[TASK DESCRIPTION] Verbatim copy, images removed: write out the entries below.

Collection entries

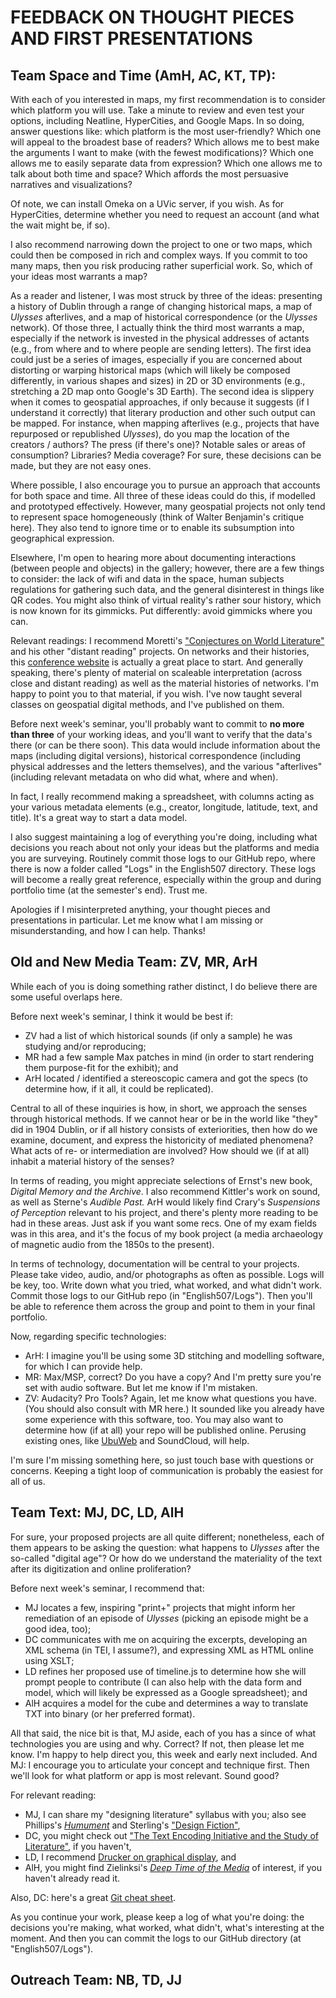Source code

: # FEEDBACK ON THOUGHT PIECES AND FIRST PRESENTATIONS

## Team Space and Time (AmH, AC, KT, TP): 

With each of you interested in maps, my first recommendation is to consider which platform you will use. Take a minute to review and even test your options, including Neatline, HyperCities, and Google Maps. In so doing, answer questions like: which platform is the most user-friendly? Which one will appeal to the broadest base of readers? Which allows me to best make the arguments I want to make (with the fewest modifications)? Which one allows me to easily separate data from expression? Which one allows me to talk about both time and space? Which affords the most persuasive narratives and visualizations? 

Of note, we can install Omeka on a UVic server, if you wish. As for HyperCities, determine whether you need to request an account (and what the wait might be, if so).    

I also recommend narrowing down the project to one or two maps, which could then be composed in rich and complex ways. If you commit to too many maps, then you risk producing rather superficial work. So, which of your ideas most warrants a map? 

As a reader and listener, I was most struck by three of the ideas: presenting a history of Dublin through a range of changing historical maps, a map of *Ulysses* afterlives, and a map of historical correspondence (or the *Ulysses* network). Of those three, I actually think the third most warrants a map, especially if the network is invested in the physical addresses of actants (e.g., from where and to where people are sending letters). The first idea could just be a series of images, especially if you are concerned about distorting or warping historical maps (which will likely be composed differently, in various shapes and sizes) in 2D or 3D environments (e.g., stretching a 2D map onto Google's 3D Earth). The second idea is slippery when it comes to geospatial approaches, if only because it suggests (if I understand it correctly) that literary production and other such output can be mapped. For instance, when mapping afterlives (e.g., projects that have repurposed or republished *Ulysses*), do you map the location of the creators / authors? The press (if there's one)? Notable sales or areas of consumption? Libraries? Media coverage? For sure, these decisions can be made, but they are not easy ones.  

Where possible, I also encourage you to pursue an approach that accounts for both space and time. All three of these ideas could do this, if modelled and prototyped effectively. However, many geospatial projects not only tend to represent space homogeneously (think of Walter Benjamin's critique here). They also tend to ignore time or to enable its subsumption into geographical expression.     

Elsewhere, I'm open to hearing more about documenting interactions (between people and objects) in the gallery; however, there are a few things to consider: the lack of wifi and data in the space, human subjects regulations for gathering such data, and the general disinterest in things like QR codes. You might also think of virtual reality's rather sour history, which is now known for its gimmicks. Put differently: avoid gimmicks where you can.       

Relevant readings: I recommend Moretti's ["Conjectures on World Literature"](http://newleftreview.org/II/1/franco-moretti-conjectures-on-world-literature) and his other "distant reading" projects. On networks and their histories, this [conference website](http://networkarchaeology.wordpress.com/) is actually a great place to start. And generally speaking, there's plenty of material on scaleable interpretation (across close and distant reading) as well as the material histories of networks. I'm happy to point you to that material, if you wish. I've now taught several classes on geospatial digital methods, and I've published on them.  

Before next week's seminar, you'll probably want to commit to **no more than three** of your working ideas, and you'll want to verify that the data's there (or can be there soon). This data would include information about the maps (including digital versions), historical correspondence (including physical addresses and the letters themselves), and the various "afterlives" (including relevant metadata on who did what, where and when).  

In fact, I really recommend making a spreadsheet, with columns acting as your various metadata elements (e.g., creator, longitude, latitude, text, and title). It's a great way to start a data model. 

I also suggest maintaining a log of everything you're doing, including what decisions you reach about not only your ideas but the platforms and media you are surveying. Routinely commit those logs to our GitHub repo, where there is now a folder called "Logs" in the English507 directory. These logs will become a really great reference, especially within the group and during portfolio time (at the semester's end). Trust me.  

Apologies if I misinterpreted anything, your thought pieces and presentations in particular. Let me know what I am missing or misunderstanding, and how I can help. Thanks! 

## Old and New Media Team: ZV, MR, ArH

While each of you is doing something rather distinct, I do believe there are some useful overlaps here. 

Before next week's seminar, I think it would be best if: 

* ZV had a list of which historical sounds (if only a sample) he was studying and/or reproducing; 
* MR had a few sample Max patches in mind (in order to start rendering them purpose-fit for the exhibit); and 
* ArH located / identified a stereoscopic camera and got the specs (to determine how, if it all, it could be replicated).  

Central to all of these inquiries is how, in short, we approach the senses through historical methods. If we cannot hear or be in the world like "they" did in 1904 Dublin, or if all history consists of exteriorities, then how do we examine, document, and express the historicity of mediated phenomena? What acts of re- or intermediation are involved? How should we (if at all) inhabit a material history of the senses? 

In terms of reading, you might appreciate selections of Ernst's new book, *Digital Memory and the Archive*. I also recommend Kittler's work on sound, as well as Sterne's *Audible Past.* ArH would likely find Crary's *Suspensions of Perception* relevant to his project, and there's plenty more reading to be had in these areas. Just ask if you want some recs. One of my exam fields was in this area, and it's the focus of my book project (a media archaeology of magnetic audio from the 1850s to the present).  

In terms of technology, documentation will be central to your projects. Please take video, audio, and/or photographs as often as possible. Logs will be key, too. Write down what you tried, what worked, and what didn't work. Commit those logs to our GitHub repo (in "English507/Logs"). Then you'll be able to reference them across the group and point to them in your final portfolio.  

Now, regarding specific technologies: 

* ArH: I imagine you'll be using some 3D stitching and modelling software, for which I can provide help. 
* MR: Max/MSP, correct? Do you have a copy? And I'm pretty sure you're set with audio software. But let me know if I'm mistaken.    
* ZV: Audacity? Pro Tools? Again, let me know what questions you have. (You should also consult with MR here.) It sounded like you already have some experience with this software, too. You may also want to determine how (if at all) your repo will be published online. Perusing existing ones, like [UbuWeb](http://www.ubu.com/sound) and SoundCloud, will help.  

I'm sure I'm missing something here, so just touch base with questions or concerns. Keeping a tight loop of communication is probably the easiest for all of us.  

## Team Text: MJ, DC, LD, AlH

For sure, your proposed projects are all quite different; nonetheless, each of them appears to be asking the question: what happens to *Ulysses* after the so-called "digital age"? Or how do we understand the materiality of the text after its digitization and online proliferation? 

Before next week's seminar, I recommend that: 

* MJ locates a few, inspiring "print+" projects that might inform her remediation of an episode of *Ulysses* (picking an episode might be a good idea, too); 
* DC communicates with me on acquiring the excerpts, developing an XML schema (in TEI, I assume?), and expressing XML as HTML online using XSLT; 
* LD refines her proposed use of timeline.js to determine how she will prompt people to contribute (I can also help with the data form and model, which will likely be expressed as a Google spreadsheet); and 
* AlH acquires a model for the cube and determines a way to translate TXT into binary (or her preferred format).  

All that said, the nice bit is that, MJ aside, each of you has a since of what technologies you are using and why. Correct? If not, then please let me know. I'm happy to help direct you, this week and early next included. And MJ: I encourage you to articulate your concept and technique first. Then we'll look for what platform or app is most relevant. Sound good? 

For relevant reading: 

* MJ, I can share my "designing literature" syllabus with you; also see Phillips's [*Humument*](http://humument.com/) and Sterling's ["Design Fiction"](http://shelovestofu.com/blog_uploads/2009/04/sterling-design-fiction.pdf), 
* DC, you might check out ["The Text Encoding Initiative and the Study of Literature"](http://www.digitalhumanities.org/companion/view?docId=blackwell/9781405148641/9781405148641.xml&chunk.id=ss1-6-6&toc.depth=1&toc.id=ss1-6-6&brand=9781405148641_brand), if you haven't, 
* LD, I recommend [Drucker on graphical display](http://www.digitalhumanities.org/dhq/vol/5/1/000091/000091.html), and 
* AlH, you might find Zielinksi's [*Deep Time of the Media*](http://mediaarchaeologyofplace.org/downloads/readings/Zielinski_DeepTimeOfMedia_Chapters1and2.pdf) of interest, if you haven't already read it.  

Also, DC: here's a great [Git cheat sheet](http://rogerdudler.github.com/git-guide/files/git_cheat_sheet.pdf). 

As you continue your work, please keep a log of what you're doing: the decisions you're making, what worked, what didn't, what's interesting at the moment. And then you can commit the logs to our GitHub directory (at "English507/Logs").  

## Outreach Team: NB, TD, JJ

[REPLY]
Source code

: # FEEDBACK ON THOUGHT PIECES AND FIRST PRESENTATIONS

## Team Space and Time (AmH, AC, KT, TP): 

With each of you interested in maps, my first recommendation is to consider which platform you will use. Take a minute to review and even test your options, including Neatline, HyperCities, and Google Maps. In so doing, answer questions like: which platform is the most user-friendly? Which one will appeal to the broadest base of readers? Which allows me to best make the arguments I want to make (with the fewest modifications)? Which one allows me to easily separate data from expression? Which one allows me to talk about both time and space? Which affords the most persuasive narratives and visualizations? 

Of note, we can install Omeka on a UVic server, if you wish. As for HyperCities, determine whether you need to request an account (and what the wait might be, if so).    

I also recommend narrowing down the project to one or two maps, which could then be composed in rich and complex ways. If you commit to too many maps, then you risk producing rather superficial work. So, which of your ideas most warrants a map? 

As a reader and listener, I was most struck by three of the ideas: presenting a history of Dublin through a range of changing historical maps, a map of *Ulysses* afterlives, and a map of historical correspondence (or the *Ulysses* network). Of those three, I actually think the third most warrants a map, especially if the network is invested in the physical addresses of actants (e.g., from where and to where people are sending letters). The first idea could just be a series of images, especially if you are concerned about distorting or warping historical maps (which will likely be composed differently, in various shapes and sizes) in 2D or 3D environments (e.g., stretching a 2D map onto Google's 3D Earth). The second idea is slippery when it comes to geospatial approaches, if only because it suggests (if I understand it correctly) that literary production and other such output can be mapped. For instance, when mapping afterlives (e.g., projects that have repurposed or republished *Ulysses*), do you map the location of the creators / authors? The press (if there's one)? Notable sales or areas of consumption? Libraries? Media coverage? For sure, these decisions can be made, but they are not easy ones.  

Where possible, I also encourage you to pursue an approach that accounts for both space and time. All three of these ideas could do this, if modelled and prototyped effectively. However, many geospatial projects not only tend to represent space homogeneously (think of Walter Benjamin's critique here). They also tend to ignore time or to enable its subsumption into geographical expression.     

Elsewhere, I'm open to hearing more about documenting interactions (between people and objects) in the gallery; however, there are a few things to consider: the lack of wifi and data in the space, human subjects regulations for gathering such data, and the general disinterest in things like QR codes. You might also think of virtual reality's rather sour history, which is now known for its gimmicks. Put differently: avoid gimmicks where you can.       

Relevant readings: I recommend Moretti's ["Conjectures on World Literature"](http://newleftreview.org/II/1/franco-moretti-conjectures-on-world-literature) and his other "distant reading" projects. On networks and their histories, this [conference website](http://networkarchaeology.wordpress.com/) is actually a great place to start. And generally speaking, there's plenty of material on scaleable interpretation (across close and distant reading) as well as the material histories of networks. I'm happy to point you to that material, if you wish. I've now taught several classes on geospatial digital methods, and I've published on them.  

Before next week's seminar, you'll probably want to commit to **no more than three** of your working ideas, and you'll want to verify that the data's there (or can be there soon). This data would include information about the maps (including digital versions), historical correspondence (including physical addresses and the letters themselves), and the various "afterlives" (including relevant metadata on who did what, where and when).  

In fact, I really recommend making a spreadsheet, with columns acting as your various metadata elements (e.g., creator, longitude, latitude, text, and title). It's a great way to start a data model. 

I also suggest maintaining a log of everything you're doing, including what decisions you reach about not only your ideas but the platforms and media you are surveying. Routinely commit those logs to our GitHub repo, where there is now a folder called "Logs" in the English507 directory. These logs will become a really great reference, especially within the group and during portfolio time (at the semester's end). Trust me.  

Apologies if I misinterpreted anything, your thought pieces and presentations in particular. Let me know what I am missing or misunderstanding, and how I can help. Thanks! 

## Old and New Media Team: ZV, MR, ArH

While each of you is doing something rather distinct, I do believe there are some useful overlaps here. 

Before next week's seminar, I think it would be best if: 

* ZV had a list of which historical sounds (if only a sample) he was studying and/or reproducing; 
* MR had a few sample Max patches in mind (in order to start rendering them purpose-fit for the exhibit); and 
* ArH located / identified a stereoscopic camera and got the specs (to determine how, if it all, it could be replicated).  

Central to all of these inquiries is how, in short, we approach the senses through historical methods. If we cannot hear or be in the world like "they" did in 1904 Dublin, or if all history consists of exteriorities, then how do we examine, document, and express the historicity of mediated phenomena? What acts of re- or intermediation are involved? How should we (if at all) inhabit a material history of the senses? 

In terms of reading, you might appreciate selections of Ernst's new book, *Digital Memory and the Archive*. I also recommend Kittler's work on sound, as well as Sterne's *Audible Past.* ArH would likely find Crary's *Suspensions of Perception* relevant to his project, and there's plenty more reading to be had in these areas. Just ask if you want some recs. One of my exam fields was in this area, and it's the focus of my book project (a media archaeology of magnetic audio from the 1850s to the present).  

In terms of technology, documentation will be central to your projects. Please take video, audio, and/or photographs as often as possible. Logs will be key, too. Write down what you tried, what worked, and what didn't work. Commit those logs to our GitHub repo (in "English507/Logs"). Then you'll be able to reference them across the group and point to them in your final portfolio.  

Now, regarding specific technologies: 

* ArH: I imagine you'll be using some 3D stitching and modelling software, for which I can provide help. 
* MR: Max/MSP, correct? Do you have a copy? And I'm pretty sure you're set with audio software. But let me know if I'm mistaken.    
* ZV: Audacity? Pro Tools? Again, let me know what questions you have. (You should also consult with MR here.) It sounded like you already have some experience with this software, too. You may also want to determine how (if at all) your repo will be published online. Perusing existing ones, like [UbuWeb](http://www.ubu.com/sound) and SoundCloud, will help.  

I'm sure I'm missing something here, so just touch base with questions or concerns. Keeping a tight loop of communication is probably the easiest for all of us.  

## Team Text: MJ, DC, LD, AlH

For sure, your proposed projects are all quite different; nonetheless, each of them appears to be asking the question: what happens to *Ulysses* after the so-called "digital age"? Or how do we understand the materiality of the text after its digitization and online proliferation? 

Before next week's seminar, I recommend that: 

* MJ locates a few, inspiring "print+" projects that might inform her remediation of an episode of *Ulysses* (picking an episode might be a good idea, too); 
* DC communicates with me on acquiring the excerpts, developing an XML schema (in TEI, I assume?), and expressing XML as HTML online using XSLT; 
* LD refines her proposed use of timeline.js to determine how she will prompt people to contribute (I can also help with the data form and model, which will likely be expressed as a Google spreadsheet); and 
* AlH acquires a model for the cube and determines a way to translate TXT into binary (or her preferred format).  

All that said, the nice bit is that, MJ aside, each of you has a since of what technologies you are using and why. Correct? If not, then please let me know. I'm happy to help direct you, this week and early next included. And MJ: I encourage you to articulate your concept and technique first. Then we'll look for what platform or app is most relevant. Sound good? 

For relevant reading: 

* MJ, I can share my "designing literature" syllabus with you; also see Phillips's [*Humument*](http://humument.com/) and Sterling's ["Design Fiction"](http://shelovestofu.com/blog_uploads/2009/04/sterling-design-fiction.pdf), 
* DC, you might check out ["The Text Encoding Initiative and the Study of Literature"](http://www.digitalhumanities.org/companion/view?docId=blackwell/9781405148641/9781405148641.xml&chunk.id=ss1-6-6&toc.depth=1&toc.id=ss1-6-6&brand=9781405148641_brand), if you haven't, 
* LD, I recommend [Drucker on graphical display](http://www.digitalhumanities.org/dhq/vol/5/1/000091/000091.html), and 
* AlH, you might find Zielinksi's [*Deep Time of the Media*](http://mediaarchaeologyofplace.org/downloads/readings/Zielinski_DeepTimeOfMedia_Chapters1and2.pdf) of interest, if you haven't already read it.  

Also, DC: here's a great [Git cheat sheet](http://rogerdudler.github.com/git-guide/files/git_cheat_sheet.pdf). 

As you continue your work, please keep a log of what you're doing: the decisions you're making, what worked, what didn't, what's interesting at the moment. And then you can commit the logs to our GitHub directory (at "English507/Logs").  

## Outreach Team: NB, TD, JJ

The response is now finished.